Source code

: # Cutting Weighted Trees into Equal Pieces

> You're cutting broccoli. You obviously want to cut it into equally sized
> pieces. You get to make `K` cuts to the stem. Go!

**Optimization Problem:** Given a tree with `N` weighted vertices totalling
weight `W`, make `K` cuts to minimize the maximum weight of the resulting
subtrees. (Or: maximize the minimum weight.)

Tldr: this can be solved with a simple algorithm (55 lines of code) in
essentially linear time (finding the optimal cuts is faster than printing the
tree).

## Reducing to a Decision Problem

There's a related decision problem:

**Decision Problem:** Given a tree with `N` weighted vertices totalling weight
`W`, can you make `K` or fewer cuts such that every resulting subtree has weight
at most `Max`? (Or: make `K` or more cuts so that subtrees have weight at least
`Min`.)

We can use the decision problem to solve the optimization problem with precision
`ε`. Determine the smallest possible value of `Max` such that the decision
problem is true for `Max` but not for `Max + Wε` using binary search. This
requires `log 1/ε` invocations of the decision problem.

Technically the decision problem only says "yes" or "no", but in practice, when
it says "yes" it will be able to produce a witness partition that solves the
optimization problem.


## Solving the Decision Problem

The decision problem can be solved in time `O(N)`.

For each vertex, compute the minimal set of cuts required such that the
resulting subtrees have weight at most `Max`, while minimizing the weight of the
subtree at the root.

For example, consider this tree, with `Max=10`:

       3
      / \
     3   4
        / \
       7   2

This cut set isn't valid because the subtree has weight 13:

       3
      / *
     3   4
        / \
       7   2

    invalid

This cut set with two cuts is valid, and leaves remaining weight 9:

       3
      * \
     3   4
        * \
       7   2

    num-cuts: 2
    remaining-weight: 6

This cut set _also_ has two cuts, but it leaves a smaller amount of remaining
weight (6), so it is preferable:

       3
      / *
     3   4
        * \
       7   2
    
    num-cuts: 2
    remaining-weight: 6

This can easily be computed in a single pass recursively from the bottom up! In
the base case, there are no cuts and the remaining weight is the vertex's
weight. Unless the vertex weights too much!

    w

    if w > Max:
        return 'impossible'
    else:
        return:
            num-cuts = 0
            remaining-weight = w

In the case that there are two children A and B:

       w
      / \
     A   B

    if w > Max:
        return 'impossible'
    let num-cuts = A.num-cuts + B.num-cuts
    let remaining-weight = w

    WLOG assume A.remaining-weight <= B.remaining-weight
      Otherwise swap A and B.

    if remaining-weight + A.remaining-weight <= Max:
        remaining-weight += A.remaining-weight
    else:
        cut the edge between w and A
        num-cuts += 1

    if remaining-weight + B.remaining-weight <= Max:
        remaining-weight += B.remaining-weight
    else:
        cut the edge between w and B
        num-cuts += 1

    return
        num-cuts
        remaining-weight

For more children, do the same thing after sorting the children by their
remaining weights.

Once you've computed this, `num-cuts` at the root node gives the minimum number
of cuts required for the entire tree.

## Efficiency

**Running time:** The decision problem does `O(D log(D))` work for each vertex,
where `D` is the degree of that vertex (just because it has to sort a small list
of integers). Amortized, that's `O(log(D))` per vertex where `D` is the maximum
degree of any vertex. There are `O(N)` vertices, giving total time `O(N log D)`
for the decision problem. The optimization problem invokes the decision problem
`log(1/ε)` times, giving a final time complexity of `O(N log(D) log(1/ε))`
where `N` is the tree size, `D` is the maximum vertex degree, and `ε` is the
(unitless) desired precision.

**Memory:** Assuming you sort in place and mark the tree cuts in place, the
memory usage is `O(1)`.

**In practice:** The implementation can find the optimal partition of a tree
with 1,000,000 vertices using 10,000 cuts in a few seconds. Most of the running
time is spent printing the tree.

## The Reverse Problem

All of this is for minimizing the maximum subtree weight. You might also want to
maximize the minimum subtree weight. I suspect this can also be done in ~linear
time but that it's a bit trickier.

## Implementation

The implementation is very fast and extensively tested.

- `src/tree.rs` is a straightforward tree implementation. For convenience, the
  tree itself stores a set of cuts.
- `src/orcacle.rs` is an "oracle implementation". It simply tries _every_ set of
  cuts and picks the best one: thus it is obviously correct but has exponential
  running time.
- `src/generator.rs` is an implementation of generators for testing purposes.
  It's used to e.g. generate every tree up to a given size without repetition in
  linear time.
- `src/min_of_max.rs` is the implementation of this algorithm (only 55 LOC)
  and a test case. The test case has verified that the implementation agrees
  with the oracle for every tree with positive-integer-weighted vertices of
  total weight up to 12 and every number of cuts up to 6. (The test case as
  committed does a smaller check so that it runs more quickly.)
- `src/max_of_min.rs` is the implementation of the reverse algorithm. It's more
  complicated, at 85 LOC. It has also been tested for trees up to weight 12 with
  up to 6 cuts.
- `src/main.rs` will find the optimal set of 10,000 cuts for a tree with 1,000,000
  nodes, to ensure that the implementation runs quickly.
####
- INSTRUCTIONS TO FOLLOW -
When the word "algorithm" turns up on a line of the material above, copy that line.

- TASK OUTPUT -
Tldr: this can be solved with a simple algorithm (55 lines of code) in
- `src/min_of_max.rs` is the implementation of this algorithm (only 55 LOC)
- `src/max_of_min.rs` is the implementation of the reverse algorithm. It's more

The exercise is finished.